We’re Awake

We’re Awake November 30, 2014

Advent is upon us.

In the Gospel text (Mark 13.24-37), Jesus instructs his disciples, ‘Keep awake.’ Keep awake, he says. Pay attention to the signs: ‘The sun will be darkened, and the moon will not give its light, and the stars will be falling from heaven, and the powers of heaven will be shaken. Then they will see “the Son of Man coming in clouds” with great power and glory.’

Though we may not seem like it, we are awake. Our founder Churl started A Christian Thing to be a Thing. Like the Ents in Tolkien’s Middle-earth, a Thing is not an object – a Thing is a Moot, an Entmoot, a meeting of the wise. We do not profess to be wise, Churl wisely said. We only profess to have a Thing.

Our Thing has been fairly quiet over the last little bit. Things have certainly happened on this Thing – we had a Thing about Mark Driscoll and the New Calvinists being crypto-Catholics, a Thing about mental health, a Thing about the place of Christians in an academy in crisis, a Thing about Churl’s conversion to Catholicism and a lively exchange about the catholicity of Protestantisms Anglican and Lutheran, a Thing about orientalization and Asian American evangelicals. We have had Things about things in the media, from natural disasters to the Newtown shooting to Occupy Central in Hong Kong.

And suddenly, quiet. Maidan. Ferguson. The Umbrella Movement. Ayotzinapa. Burnaby Mountain. Silence.

Have we fallen asleep?

Before we started A Christian Thing, we Christians, most of us Protestant moving up the sacramental ladder in fits and starts, had about a year of very intense dialogue at a very secular university in a fairly secular nation-state north of the one that most people think about in North America. We talked up a storm about Charles Taylor, we had Baylor University’s Ralph Wood deliver some mind-blowing lectures on Fyodor Dostoevsky and Flannery O’Connor, we debated how Christians in secular universities should be doing theology, we created friendships that have lasted till even now when we are scattered over the four corners of these two aforementioned nation-states.

Around this time, we came across a book written by John Henry Newman, which for most of us climbing the sacramental ladder was a bit of an unapologetic inspiration. This book was The Idea of a University. I got myself a copy and found something in there I didn’t expect. In the preface, Newman lambastes people who feel compelled to have an opinion about everything on the news. It’s not the point of academia, he says. Academic reflection is – in the wise words of a reviewer of an academic article that I just got notice to revise – about ‘digging deeper, wondering, and digging deeper still.’
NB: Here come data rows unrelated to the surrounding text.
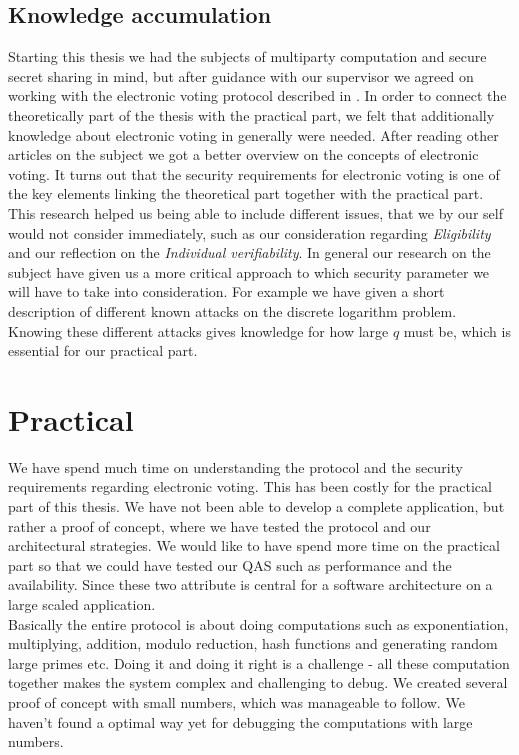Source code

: \subsection{Knowledge accumulation}
Starting this thesis we had the subjects of multiparty computation and secure secret sharing in mind, but after guidance with our supervisor we agreed on working with the electronic voting protocol described in \cite{Schoenmakers1999}. In order to connect the theoretically part of the thesis with the practical part, we felt that additionally knowledge about electronic voting in generally were needed. After reading other articles on the subject we got a better overview on the concepts of electronic voting. It turns out that the security requirements for electronic voting is one of the key elements linking the theoretical part together with the practical part. This research helped us being able to include different issues, that we by our self would not consider immediately, such as our consideration regarding \textit{Eligibility} and our reflection on the \textit{Individual verifiability}. In general our research on the subject have given us a more critical approach to which security parameter we will have to take into consideration. For example we have given a short description of different known attacks on the discrete logarithm problem. Knowing these different attacks gives knowledge for how large $q$ must be, which is essential for our practical part.   


\section{Practical}
We have spend much time on understanding the protocol and the security requirements regarding electronic voting. This has been costly for the practical part of this thesis. We have not been able to develop a complete application, but rather a proof of concept, where we have tested the protocol and our architectural strategies. We would like to have spend more time on the practical part so that we could have tested our QAS such as performance and the availability. Since these two attribute is central for a software architecture on a large scaled application. \\

\noindent
Basically the entire protocol is about doing computations such as exponentiation, multiplying, addition,  modulo reduction, hash functions and generating random large primes etc. Doing it and doing it right is a challenge - all these computation together  makes the system complex and challenging to debug. We created several proof of concept with small numbers, which was manageable to follow. We haven't found a optimal way yet for debugging the computations with large numbers. \\

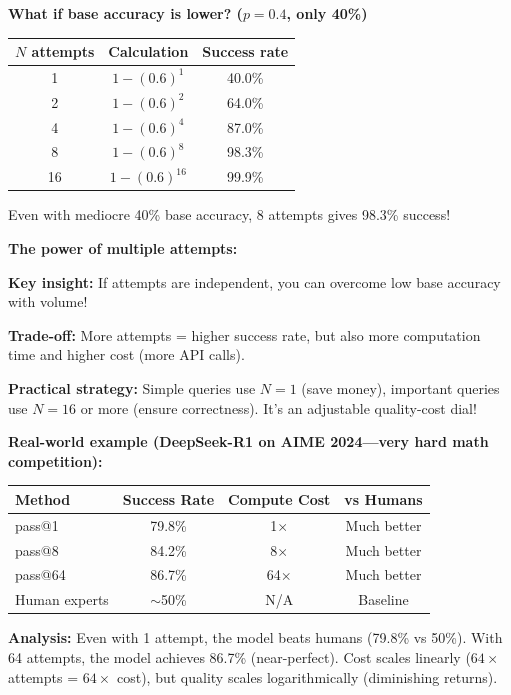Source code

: \begin{chapterenv}
\textbf{What if base accuracy is lower? ($p = 0.4$, only 40\%)}

\begin{center}
\begin{tabular}{ccc}
\toprule
\textbf{$N$ attempts} & \textbf{Calculation} & \textbf{Success rate} \\
\midrule
1 & $1 - (0.6)^1$ & 40.0\% \\
2 & $1 - (0.6)^2$ & 64.0\% \\
4 & $1 - (0.6)^4$ & 87.0\% \\
8 & $1 - (0.6)^8$ & 98.3\% \\
16 & $1 - (0.6)^{16}$ & 99.9\% \\
\bottomrule
\end{tabular}
\end{center}

Even with mediocre 40\% base accuracy, 8 attempts gives 98.3\% success!

\begin{infobox}
\textbf{The power of multiple attempts:}

\textbf{Key insight:} If attempts are independent, you can overcome low base accuracy with volume!

\textbf{Trade-off:} More attempts = higher success rate, but also more computation time and higher cost (more API calls).

\textbf{Practical strategy:} Simple queries use $N=1$ (save money), important queries use $N=16$ or more (ensure correctness). It's an adjustable quality-cost dial!
\end{infobox}

\textbf{Real-world example (DeepSeek-R1 on AIME 2024---very hard math competition):}

\begin{center}
\begin{tabular}{lccc}
\toprule
\textbf{Method} & \textbf{Success Rate} & \textbf{Compute Cost} & \textbf{vs Humans} \\
\midrule
pass@1 & 79.8\% & 1$\times$ & Much better \\
pass@8 & 84.2\% & 8$\times$ & Much better \\
pass@64 & 86.7\% & 64$\times$ & Much better \\
\midrule
Human experts & $\sim$50\% & N/A & Baseline \\
\bottomrule
\end{tabular}
\end{center}

\textbf{Analysis:} Even with 1 attempt, the model beats humans (79.8\% vs 50\%). With 64 attempts, the model achieves 86.7\% (near-perfect). Cost scales linearly ($64\times$ attempts = $64\times$ cost), but quality scales logarithmically (diminishing returns).

\end{chapterenv}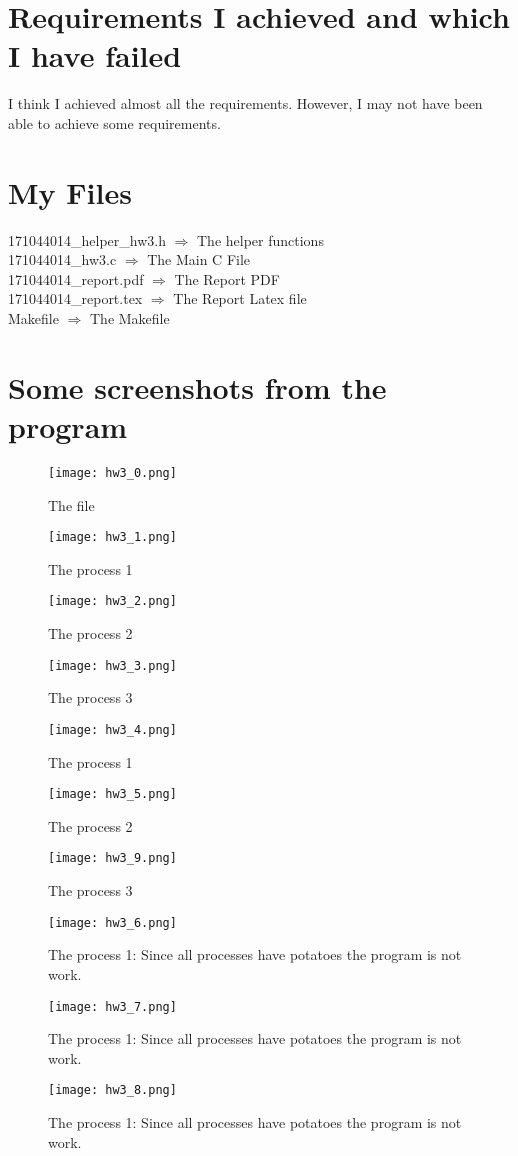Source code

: \documentclass[20pt]{article}
\begin{document}
\section{Requirements I achieved and which I have failed}
I think I achieved almost all the requirements. However, I may not have been able to achieve some requirements.

\section{My Files}
171044014\_helper\_hw3.h $\Rightarrow$ The helper functions \\
171044014\_hw3.c $\Rightarrow$ The Main C File \\
171044014\_report.pdf $\Rightarrow$ The Report PDF \\
171044014\_report.tex $\Rightarrow$ The Report Latex file \\
Makefile $\Rightarrow$ The Makefile \\

\section{Some screenshots from the program}
\begin{figure}[h!]
  \texttt{[image: hw3\_0.png]}
  \caption{The file}
  \label{fig:code}
  \texttt{[image: hw3\_1.png]}
  \caption{The process 1}
  \label{fig:code}
  \texttt{[image: hw3\_2.png]}
  \caption{The process 2}
  \label{fig:code}
  \texttt{[image: hw3\_3.png]}
  \caption{The process 3}
  \label{fig:code}
\end{figure}

\begin{figure}[h!]
  \texttt{[image: hw3\_4.png]}
  \caption{The process 1}
  \label{fig:code}
  \texttt{[image: hw3\_5.png]}
  \caption{The process 2}
  \label{fig:code}
  \texttt{[image: hw3\_9.png]}
  \caption{The process 3}
  \label{fig:code}
\end{figure}

\begin{figure}[h!]
  \texttt{[image: hw3\_6.png]}
  \caption{The process 1: Since all processes have potatoes the program is not work.}
  \label{fig:code}
  \texttt{[image: hw3\_7.png]}
  \caption{The process 1: Since all processes have potatoes the program is not work.}
  \label{fig:code}
  \texttt{[image: hw3\_8.png]}
  \caption{The process 1: Since all processes have potatoes the program is not work.}
  \label{fig:code}
\end{figure}
\end{document}
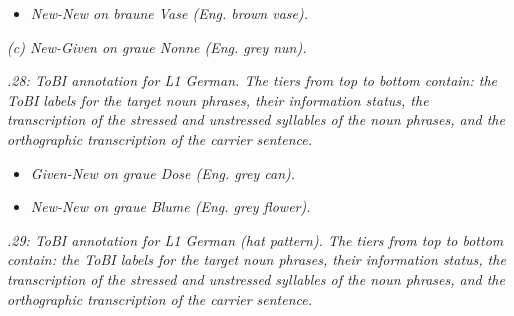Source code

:   
 

\begin{itemize}
\item \begin{styleListParagraph}
\textit{New-New on braune Vase (Eng. brown vase).}
\end{styleListParagraph}
\end{itemize}

  
 

\textit{(c) New-Given on graue Nonne (Eng. grey nun).}

\begin{stylelsTable}
\textit{.28: ToBI annotation for L1 German. The tiers from top to bottom contain: the ToBI labels for the target noun phrases, their information status, the transcription of the stressed and unstressed syllables of the noun phrases, and the orthographic transcription of the carrier sentence.}
\end{stylelsTable}

  
 

\begin{itemize}
\item \begin{styleListParagraph}
\textit{Given-New on graue Dose (Eng. grey can).} 
\end{styleListParagraph}
\end{itemize}

  
 

\begin{itemize}
\item \begin{styleListParagraph}
\textit{New-New on graue Blume (Eng. grey flower).}
\end{styleListParagraph}
\end{itemize}
\begin{stylelsTable}
\textit{.29: ToBI annotation for L1 German (hat pattern). The tiers from top to bottom contain: the ToBI labels for the target noun phrases, their information status, the transcription of the stressed and unstressed syllables of the noun phrases, and the orthographic transcription of the carrier sentence.}
\end{stylelsTable}

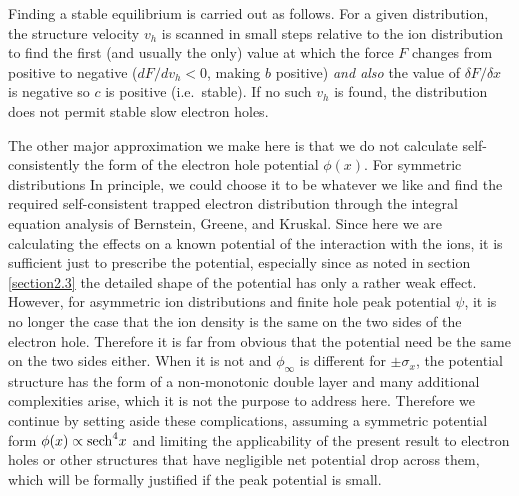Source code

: \documentclass[12pt]{article}
\begin{document}
Finding a stable equilibrium is carried out as follows.  For a given
distribution, the structure velocity $v_h$ is scanned in small steps
relative to the ion distribution to find the first (and usually the
only) value at which the force $F$ changes from positive to negative
($dF/dv_h<0$, making $b$ positive) \emph{and also} the value of
$\delta F/\delta x$ is negative so $c$ is positive (i.e.\ stable). If
no such $v_h$ is found, the distribution does not permit stable slow
electron holes. 

The other major approximation we make here is that we do not calculate
self-consistently the form of the electron hole potential
$\phi(x)$. For symmetric distributions In principle, we could choose
it to be whatever we like and find the required self-consistent
trapped electron distribution through the integral equation analysis
of Bernstein, Greene, and Kruskal\cite{Bernstein1957,Hutchinson2017}. Since here we
are calculating the effects on a known potential of the interaction
with the ions, it is sufficient just to prescribe the potential,
especially since as noted in section \ref{section2.3} the detailed
shape of the potential has only a rather weak effect. However, for
asymmetric ion distributions and finite hole peak potential $\psi$, it
is no longer the case that the ion density is the same on the two
sides of the electron hole. Therefore it is far from obvious that the
potential need be the same on the two sides either. When it is not and
$\phi_\infty$ is different for $\pm\sigma_x$, the potential structure
has the form of a non-monotonic double layer\cite{Raadu1989} and many
additional complexities arise, which it is not the purpose to address
here. Therefore we continue by setting aside these complications,
assuming a symmetric potential form $\phi(x)\propto{\rm sech}^4x$ and
limiting the applicability of the present result to electron holes or
other structures that have negligible net potential drop across them,
which will be formally justified if the peak potential is small.
\end{document}
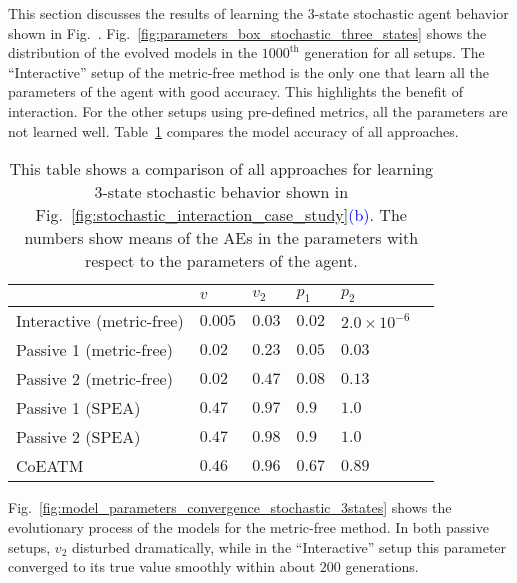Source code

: This section discusses the results of learning the 3-state stochastic agent behavior shown in Fig.~. Fig.~\ref{fig:parameters_box_stochastic_three_states} shows the distribution of the evolved models in the $1000^\mathrm{th}$ generation for all setups. The ``Interactive'' setup of the metric-free method is the only one that learn all the parameters of the agent with good accuracy. This highlights the benefit of interaction. For the other setups using pre-defined metrics, all the parameters are not learned well. Table~\ref{table:relative_accuracy_stochastic_3states} compares the model accuracy of all approaches.

\begin{table}[!t] 
\caption{This table shows a comparison of all approaches for learning 3-state stochastic behavior shown in Fig.~\ref{fig:stochastic_interaction_case_study}\textcolor{blue}{(b)}. The numbers show means of the AEs in the parameters with respect to the parameters of the agent.} 
\renewcommand{\arraystretch}{1.1}
\centering %
\begin{tabular}{l l l l l l} %
\hline\hline  %
 & $v$ & $v_2$ & $p_1$ & $p_2$ &  \\  
\hline   %
Interactive (metric-free) & $0.005$ & $0.03$ & $0.02$ & $2.0\times10^{-6}$ \\ %
Passive 1 (metric-free) & $0.02$ & $0.23$ & $0.05$ & $0.03$\\ 
Passive 2 (metric-free) & $0.02$ & $0.47$ & $0.08$ & $0.13$\\ 
Passive 1 (SPEA) & $0.47$ & $0.97$ & $0.9$ & $1.0$\\ 
Passive 2 (SPEA) & $0.47$ & $0.98$ & $0.9$ & $1.0$\\ 
CoEATM & $0.46$ & $0.96$ & $0.67$ & $0.89$\\
\hline %
\end{tabular} 
\label{table:relative_accuracy_stochastic_3states} 
\end{table} 

Fig.~\ref{fig:model_parameters_convergence_stochastic_3states} shows the evolutionary process of the models for the metric-free method. In both passive setups, $v_2$ disturbed dramatically, while in the ``Interactive'' setup this parameter converged to its true value smoothly within about $200$ generations.

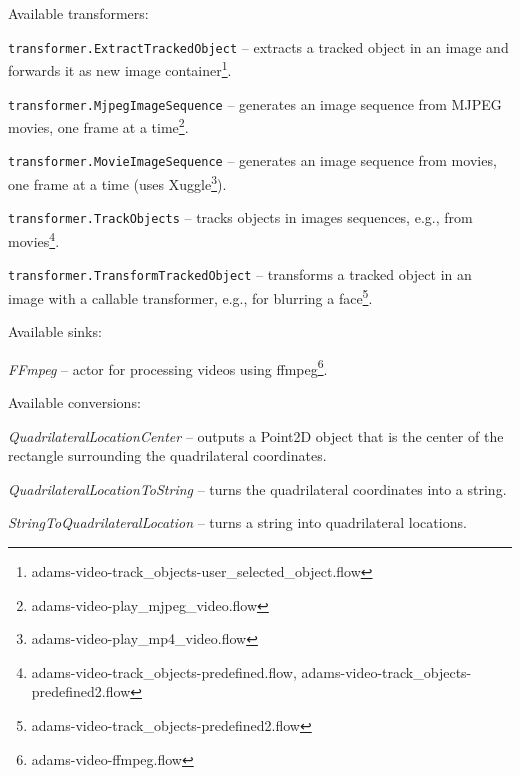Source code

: \documentclass[a4paper]{book}
\begin{document}
\noindent Available transformers:
\begin{tight_itemize}
	\item \texttt{transformer.ExtractTrackedObject} -- extracts a tracked
	object in an image and forwards it as new image
	container\footnote{adams-video-track\_objects-user\_selected\_object.flow}.
	\item \texttt{transformer.MjpegImageSequence} -- generates an image sequence
	from MJPEG movies, one frame at a time\footnote{adams-video-play\_mjpeg\_video.flow}.
	\item \texttt{transformer.MovieImageSequence} -- generates an image sequence
	from movies, one frame at a time (uses Xuggle\cite{xuggle}\footnote{adams-video-play\_mp4\_video.flow}).
	\item \texttt{transformer.TrackObjects} -- tracks objects in images sequences,
	e.g., from movies\footnote{adams-video-track\_objects-predefined.flow, adams-video-track\_objects-predefined2.flow}.
	\item \texttt{transformer.TransformTrackedObject} -- transforms a tracked
	object in an image with a callable transformer, e.g., for blurring a
	face\footnote{adams-video-track\_objects-predefined2.flow}.
\end{tight_itemize}

\noindent Available sinks:
\begin{tight_itemize}
  \item \textit{FFmpeg} -- actor for processing videos using
  ffmpeg\cite{ffmpeg}\footnote{adams-video-ffmpeg.flow}.
\end{tight_itemize}

\noindent Available conversions:
\begin{tight_itemize}
  \item \textit{QuadrilateralLocationCenter} -- outputs a Point2D object that
  is the center of the rectangle surrounding the quadrilateral coordinates.
  \item \textit{QuadrilateralLocationToString} -- turns the quadrilateral
  coordinates into a string.
  \item \textit{StringToQuadrilateralLocation} -- turns a string into quadrilateral
  locations.
\end{tight_itemize}



\end{document}
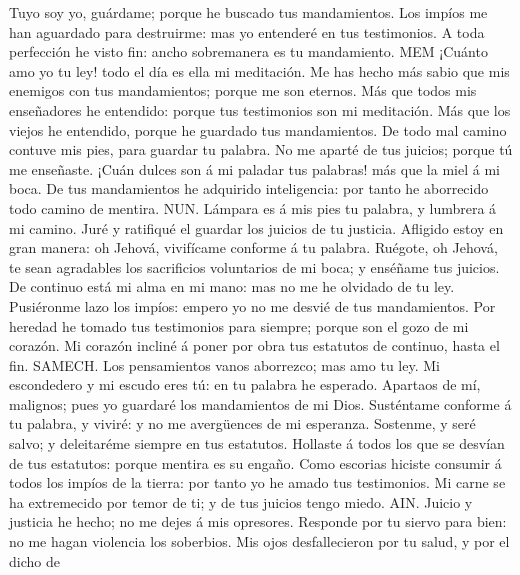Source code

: Tuyo soy yo, guárdame; porque he buscado tus mandamientos.
 Los impíos me han aguardado para destruirme: mas yo
entenderé en tus testimonios.  A toda perfección he visto
fin: ancho sobremanera es tu mandamiento.  MEM ¡Cuánto
amo yo tu ley! todo el día es ella mi meditación.  Me has
hecho más sabio que mis enemigos con tus mandamientos; porque me son
eternos.  Más que todos mis enseñadores he entendido:
porque tus testimonios son mi meditación.  Más que los
viejos he entendido, porque he guardado tus mandamientos.
 De todo mal camino contuve mis pies, para guardar tu
palabra.  No me aparté de tus juicios; porque tú me
enseñaste.  ¡Cuán dulces son á mi paladar tus palabras!
más que la miel á mi boca.  De tus mandamientos he
adquirido inteligencia: por tanto he aborrecido todo camino de mentira.
 NUN. Lámpara es á mis pies tu palabra, y lumbrera á mi
camino.  Juré y ratifiqué el guardar los juicios de tu
justicia.  Afligido estoy en gran manera: oh Jehová,
vivifícame conforme á tu palabra.  Ruégote, oh Jehová,
te sean agradables los sacrificios voluntarios de mi boca; y enséñame
tus juicios.  De continuo está mi alma en mi mano: mas
no me he olvidado de tu ley.  Pusiéronme lazo los
impíos: empero yo no me desvié de tus mandamientos.  Por
heredad he tomado tus testimonios para siempre; porque son el gozo de mi
corazón.  Mi corazón incliné á poner por obra tus
estatutos de continuo, hasta el fin.  SAMECH. Los
pensamientos vanos aborrezco; mas amo tu ley.  Mi
escondedero y mi escudo eres tú: en tu palabra he esperado.
 Apartaos de mí, malignos; pues yo guardaré los
mandamientos de mi Dios.  Susténtame conforme á tu
palabra, y viviré: y no me avergüences de mi esperanza. 
Sostenme, y seré salvo; y deleitaréme siempre en tus estatutos.
 Hollaste á todos los que se desvían de tus estatutos:
porque mentira es su engaño.  Como escorias hiciste
consumir á todos los impíos de la tierra: por tanto yo he amado tus
testimonios.  Mi carne se ha extremecido por temor de
ti; y de tus juicios tengo miedo.  AIN. Juicio y
justicia he hecho; no me dejes á mis opresores. 
Responde por tu siervo para bien: no me hagan violencia los soberbios.
 Mis ojos desfallecieron por tu salud, y por el dicho de
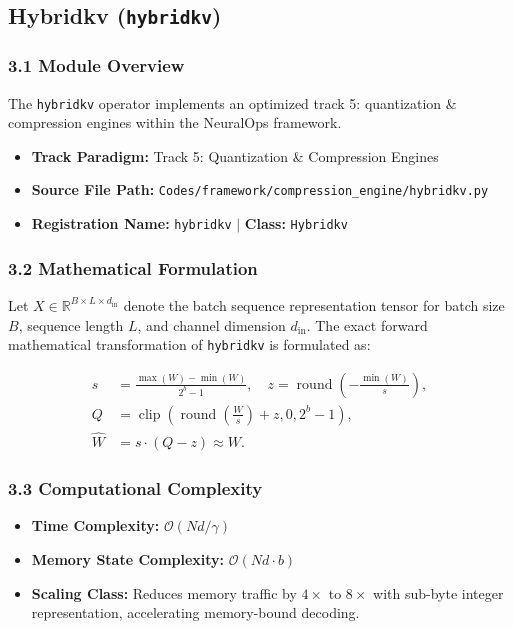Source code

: \subsection{Hybridkv (\texttt{hybridkv})}
\label{sec:app_module_hybridkv}

\subsubsection*{3.1 Module Overview}
The \texttt{hybridkv} operator implements an optimized track 5: quantization \& compression engines within the NeuralOps framework.
\begin{itemize}
    \item \textbf{Track Paradigm:} Track 5: Quantization & Compression Engines
    \item \textbf{Source File Path:} \texttt{Codes/framework/compression\_engine/hybridkv.py}
    \item \textbf{Registration Name:} \texttt{hybridkv} $\mid$ \textbf{Class:} \texttt{Hybridkv}
\end{itemize}

\subsubsection*{3.2 Mathematical Formulation}
Let $X \in \mathbb{R}^{B \times L \times d_{\text{in}}}$ denote the batch sequence representation tensor for batch size $B$, sequence length $L$, and channel dimension $d_{\text{in}}$. The exact forward mathematical transformation of \texttt{hybridkv} is formulated as:

\begin{align}
s &= \frac{\max(W) - \min(W)}{2^b - 1}, \quad z = \operatorname{round}\left(-\frac{\min(W)}{s}\right), \\
Q &= \operatorname{clip}\left(\operatorname{round}\left(\frac{W}{s}\right) + z, 0, 2^b - 1\right), \\
\hat{W} &= s \cdot (Q - z) \approx W.
\end{align}


\subsubsection*{3.3 Computational Complexity}
\begin{itemize}
    \item \textbf{Time Complexity:} $\mathcal{O}(N d / \gamma)$
    \item \textbf{Memory State Complexity:} $\mathcal{O}(N d \cdot b)$
    \item \textbf{Scaling Class:} Reduces memory traffic by $4\times$ to $8\times$ with sub-byte integer representation, accelerating memory-bound decoding.
\end{itemize}

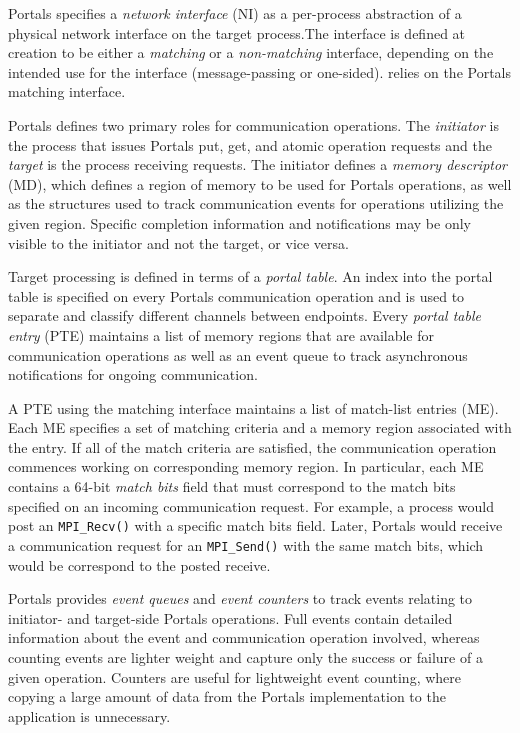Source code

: Portals specifies a {\em network interface} (NI) as a per-process
abstraction of a physical network interface on the target process.The
interface is defined at creation to be either a {\em matching}
or a {\em non-matching} interface, depending on the intended use for
the interface (message-passing or one-sided). \pdht relies on the
Portals matching interface.

Portals defines two primary roles for communication operations. The
{\em initiator} is the process that issues Portals put, get, and atomic operation
requests and the {\em target} is the process receiving
requests. The initiator defines a {\em memory descriptor} (MD), which defines a
region of memory to be used for Portals operations, as well as the
structures used to track communication events for operations utilizing the
given region.  Specific completion information
and notifications may be only visible to the initiator and not the
target, or vice versa.

Target processing is defined in terms of a {\em portal table}. An index into the
portal table is specified on every Portals communication operation and
is used to separate and classify different channels between endpoints.
Every {\em portal table entry} (PTE) maintains a list of memory regions that
are available for communication operations as well as an event queue
to track asynchronous notifications for ongoing communication.

A PTE using the matching interface maintains a list of match-list
entries (ME). Each ME specifies a set of matching criteria and a
memory region associated with the entry. If all of the match criteria
are satisfied, the communication operation commences working on
corresponding memory region. In particular, each ME contains a 64-bit
{\em match bits} field that must correspond to the match bits
specified on an incoming communication request. For example, a process
would post an {\tt MPI\_Recv()} with a specific match bits
field. Later, Portals would receive a communication request for an
{\tt MPI\_Send()} with the same match bits, which would be correspond
to the posted receive.

Portals provides {\em event queues} and {\em event counters} to track events
relating to initiator- and target-side Portals operations.  Full events contain
detailed information about the event and communication operation involved,
whereas counting events are lighter weight and capture only the success or
failure of a given operation.
Counters are useful for lightweight event counting, where copying a
large amount of data from the Portals implementation to the
application is unnecessary.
Indeed, the truth is that more of our writing is likely moving away from the blog into places with our real names on them, including in peer-reviewed journal articles. That’s not to say that we’re done with this blog – far from it. But in talking with some of those of us on this Thing, I think having this Thing has helped us appreciate what this Thing is about – digging, wondering, and digging deeper still. The character of that Thing has permeated our work, academic, popular, and whatever.

That contemplative work is Marian in character. It’s no surprise, then, that the figure who haunts this thing is the Blessed Virgin.

Here’s the Thing. Our Lord Jesus Christ instructs us to stay awake, to pay attention to the signs that the kingdom of God is breaking into the world, that the end is collapsing into the now. We have detected the movement of the Spirit: breaking from our criticism of the New Calvinism and the gospels of boundary-making isolations, we continue to see that the Lord knew what he was doing when he put Francis in Rome, Justin Welby in Canterbury, Tawadros II in Egypt, and Bartholomew in Constantinople. We watch as the hovering the Spirit yields new ecumenisms we have never imagined, ecumenisms that are ecclesial like Francis bowing his head for a blessing from Bartholomew, as well as ecumenisms that seek to establish a true ecumene in the midst of a world still plagued by colonial capitalist racialization and the attempted silencing of the poor. We are awake, pondering these things in our hearts because even while those whom Cornel West calls the ‘oligarchs and plutocrats’ seem to be tightening their grip on our institutions and our lands, the dignity of the human person has been asserted in more ways than one over this last year.

But who is the one who taught us to see these signs? Is it not the Blessed Virgin? Is it not she who has gone ahead of the Pilgrim Church, she who undoes the knots that our sin has tied, she who displays for us what the fusion of nature and grace is? Is she not the one whom we ask in every Rosary and Angelus, ‘Mary, what do you see? What is the mystery you behold? What are the things that you ponder in your heart?’

Our Lord Jesus Christ has instructed us to stay awake. We, with the Virgin Mother, are awake. And we still profess to have a Thing.